- Directed by: Peter Raymont Michèle Hozer
- Produced by: Peter Raymont Michèle Hozer
- Starring: Cornelia Foss Glenn Gould
- Cinematography: Walter Corbett
- Edited by: Michèle Hozer
- Production company: White Pine Pictures
- Distributed by: Lorber Films
- Release date: September 13, 2009 (TIFF);
- Running time: 108 minutes
- Country: Canada
- Language: English

= Genius Within: The Inner Life of Glenn Gould =

Genius Within: The Inner Life of Glenn Gould is a Canadian documentary film, directed by Peter Raymont and Michèle Hozer and released in 2009. The film is a portrait of Canadian classical pianist Glenn Gould, centred in part on his romantic relationship with artist Cornelia Foss.

==Distribution==
The film premiered at the 2009 Toronto International Film Festival, and was screened at the 2009 Vancouver International Film Festival, before going into commercial release in December 2009.

In 2010 the film was broadcast on Bravo in Canada as a standalone documentary special, and on PBS in the United States as an episode of American Masters.

==Reception==
On review aggregator website Rotten Tomatoes, the film holds an approval rating of 85 per cent based on 39 reviews. At Metacritic, the film has a weighted average score of 72 out of 100, based on 9 critics, indicating "generally favorable reviews".

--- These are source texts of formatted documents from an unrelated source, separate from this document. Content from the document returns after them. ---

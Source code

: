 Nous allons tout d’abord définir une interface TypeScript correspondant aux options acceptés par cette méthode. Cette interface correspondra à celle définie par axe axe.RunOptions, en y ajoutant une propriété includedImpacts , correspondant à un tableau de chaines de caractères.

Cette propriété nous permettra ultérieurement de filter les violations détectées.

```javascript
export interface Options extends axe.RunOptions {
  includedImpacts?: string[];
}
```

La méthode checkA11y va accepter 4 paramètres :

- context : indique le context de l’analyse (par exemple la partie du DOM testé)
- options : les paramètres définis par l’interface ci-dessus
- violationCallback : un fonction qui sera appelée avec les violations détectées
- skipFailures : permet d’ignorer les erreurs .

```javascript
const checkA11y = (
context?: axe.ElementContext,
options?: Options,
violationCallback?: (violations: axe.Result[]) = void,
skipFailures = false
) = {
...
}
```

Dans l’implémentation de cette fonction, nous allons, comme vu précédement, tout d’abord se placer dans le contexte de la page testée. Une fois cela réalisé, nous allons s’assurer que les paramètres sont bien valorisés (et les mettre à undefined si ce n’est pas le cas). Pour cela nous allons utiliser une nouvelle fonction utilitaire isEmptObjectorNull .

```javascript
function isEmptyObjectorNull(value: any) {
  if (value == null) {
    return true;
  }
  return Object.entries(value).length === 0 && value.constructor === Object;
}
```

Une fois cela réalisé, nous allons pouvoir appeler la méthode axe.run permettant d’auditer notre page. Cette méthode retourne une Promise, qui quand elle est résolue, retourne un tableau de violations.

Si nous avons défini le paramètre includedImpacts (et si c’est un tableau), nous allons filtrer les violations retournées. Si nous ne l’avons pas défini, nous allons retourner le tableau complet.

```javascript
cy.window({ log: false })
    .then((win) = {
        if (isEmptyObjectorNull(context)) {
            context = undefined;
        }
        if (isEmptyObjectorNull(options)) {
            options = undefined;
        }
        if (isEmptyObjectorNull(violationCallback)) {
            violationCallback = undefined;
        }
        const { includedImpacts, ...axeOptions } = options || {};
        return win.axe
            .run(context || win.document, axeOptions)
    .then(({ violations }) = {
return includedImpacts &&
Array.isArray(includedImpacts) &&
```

Liam Lacey of The Globe and Mail wrote that "though the film serves as a competent introduction to Gould, it is unlikely to reveal much to anyone familiar with his reputation. There's little insight into what exactly distinguished him from other pianists: his technical clarity, his habit of altering tempo, his concept of "ecstasy." In short, everything that made him exceptional is barely touched on. At best, the film offers Gould as a charismatic figure - attractive, humorous, well-spoken and iconoclastic - and the highlights are archival footage of him as a young trailblazer, arriving at Columbia Records in New York, where he soon became a sensation."

Michael O'Sullivan of The Washington Post wrote that "Gould remains something of a riddle wrapped in an enigma. But it's the questions that hang in the air, and not the biographical details that the film lays out, that make it so hard to take your eyes -- and your ears -- off him".

A.O. Scott of The New York Times said that "A tour de force of archival research and dogged interviewing, and the portrait it presents is remarkably complete".

==Awards==

| Award | Date of ceremony | Category | Recipient | Result | Ref. |
|---|---|---|---|---|---|
| Canadian Cinema Editors | 2011 | Best Editing in a Feature Documentary | Michèle Hozer | Nominated |  |
| Cinema Audio Society Awards | 2010 | Outstanding Achievement in Sound Mixing for Television Non Fiction, Variety or Music – Series or Specials | Bruce Cameron, Ian Rodness | Nominated |  |
| Directors Guild of Canada | 2010 | DGC Allan King Award for Best Documentary Film | Peter Raymont, Michèle Hozer | Nominated |  |
| Gemini Awards | 2010 | Best Biography Documentary Program | Peter Raymont | Won |  |
| International Documentary Association | 2010 | Best Music Documentary | Peter Raymont, Michèle Hozer | Nominated |  |

The film also made the initial Academy Award shortlist for Best Documentary Feature Film prior to the 84th Academy Awards in 2011, but was not one of the final nominees.